Despite digitalization: steel remains steel
The necessary changes are much easier to make in administration than in production, where the introduction of smart IT solutions is often based on the investment cycles of the systems. “The focus in specialist and administrative departments is on increasing the efficiency of business processes. Apps, digital workflows and smart assistants have long been integrated into the digital infrastructure here,” says Lang. One example is the introduction of low-code platforms and citizen development. This approach enables all employees to independently develop simple applications and bots that make their daily tasks easier and thus actively contribute to the digital transformation. “In production, on the other hand, the focus is on stable processes, system availability and quality,” he emphasizes. “And here, too, a lot has already been achieved in recent years through the consistent implementation of numerous digitalization projects.”
However, one thing is clear: the core product steel will remain a physical quantity in the future. And yet digital technologies will play a key role in its production and marketing more than ever before. Lang: “Steel is a proven high-tech material that has been produced at thyssenkrupp Steel for decades in ever more optimized, highly automated production steps.” Thanks to the continuous advance of digitalization, the company is now able to collect and evaluate millions of pieces of data in real time across all sites and plants along the entire value chain using sensors and actuators.
Digitization improves competitiveness
The big data approach is not an end in itself, but contributes directly to transparency. “Today, we offer our customers unprecedented traceability of their orders. The detailed insights give them a clear competitive advantage and enable them to optimize production processes and quality. With the help of data analytics, for example, material properties can be predicted more precisely and tolerances can be set more accurately,” says Lang. The data treasures, which at thyssenkrupp are based on 15 years of data history in some cases, also give engineers and data scientists the opportunity to develop and train new AI models in order to leverage further potential in production. “At thyssenkrupp Steel, we're talking about a huge scale due to our production history. Even small improvements in detail help to achieve an enormous impact in the end.”
The same applies when it comes to meeting regulatory requirements for steel producers. For example, in the area of sustainability, where the carbon footprint of products is becoming increasingly important for customers and end consumers. Volker Lang knows: “Anyone who cannot provide transparency in the form of digital data on CO2 emissions along the value chain will be at a clear competitive disadvantage in the long term.” The steel producer is therefore also involved in the development of so-called data spaces, in which data can be exchanged securely and confidently across company boundaries. This is of great importance for many industries with independent and geographically separate production processes. One example is the Catena-X Automotive Network, a project in which the Fraunhofer Institute for Software and Systems Engineering (ISST) is playing a key role. Here, the targeted collation of data from all participating companies enables automotive manufacturers to meet the documentation requirements of the German Supply Chain Management Act, for example.

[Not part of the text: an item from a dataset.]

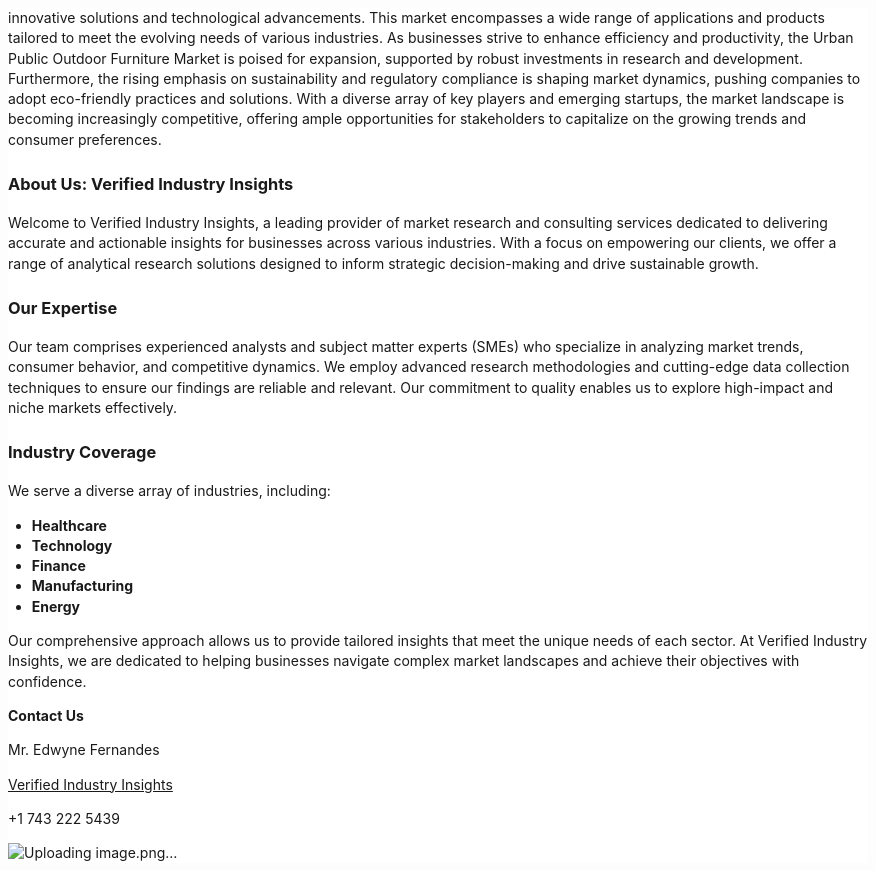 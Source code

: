 innovative solutions and technological advancements. This market encompasses a wide range of applications and products tailored to meet the evolving needs of various industries. As businesses strive to enhance efficiency and productivity, the Urban Public Outdoor Furniture Market is poised for expansion, supported by robust investments in research and development. Furthermore, the rising emphasis on sustainability and regulatory compliance is shaping market dynamics, pushing companies to adopt eco-friendly practices and solutions. With a diverse array of key players and emerging startups, the market landscape is becoming increasingly competitive, offering ample opportunities for stakeholders to capitalize on the growing trends and consumer preferences.</p><h3>About Us: Verified Industry Insights</h3><p>Welcome to Verified Industry Insights, a leading provider of market research and consulting services dedicated to delivering accurate and actionable insights for businesses across various industries. With a focus on empowering our clients, we offer a range of analytical research solutions designed to inform strategic decision-making and drive sustainable growth.</p><h3>Our Expertise</h3><p>Our team comprises experienced analysts and subject matter experts (SMEs) who specialize in analyzing market trends, consumer behavior, and competitive dynamics. We employ advanced research methodologies and cutting-edge data collection techniques to ensure our findings are reliable and relevant. Our commitment to quality enables us to explore high-impact and niche markets effectively.</p><h3>Industry Coverage</h3><p>We serve a diverse array of industries, including:</p><ul><li><strong>Healthcare</strong></li><li><strong>Technology</strong></li><li><strong>Finance</strong></li><li><strong>Manufacturing</strong></li><li><strong>Energy</strong></li></ul><p>Our comprehensive approach allows us to provide tailored insights that meet the unique needs of each sector. At Verified Industry Insights, we are dedicated to helping businesses navigate complex market landscapes and achieve their objectives with confidence.</p><p><strong>Contact Us</strong></p><p>Mr. Edwyne Fernandes</p><p><a href="https://www.verifiedindustryinsights.com/">Verified Industry Insights</a></p><p>+1 743 222 5439</p>
![Uploading image.png…]()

Right place and right time for digitization:
thyssenkrupp Steel is making a decisive contribution to achieving such improvements. This is how Professor Boris Otto from Fraunhofer ISST in Dortmund sees it: “The location in the middle of the Ruhr region offers the opportunity to continue developing and selling physical products. These now need to be successively supplemented with digital services that increase added value for customers.” Otto continues: “The Ruhr region has always been the industrial heart of Germany. But it is also a digital powerhouse: we have various universities within a 50-kilometer radius, where thousands of students are studying subjects such as IT and logistics. This is exactly where the digital services that industry needs are created.” Volker Lang takes a similar view: “We don't have to travel to Silicon Valley or Tel Aviv to see how digitalization works. We can do it here too. We have a strong university scene here and the right use cases.” For the CIO, the next step is for the technologies that are available around the world to arrive at thyssenkrupp Steel and develop their benefits on the ground. “At the core is always the idea of optimizing and improving ourselves - that's what steel production is all about.”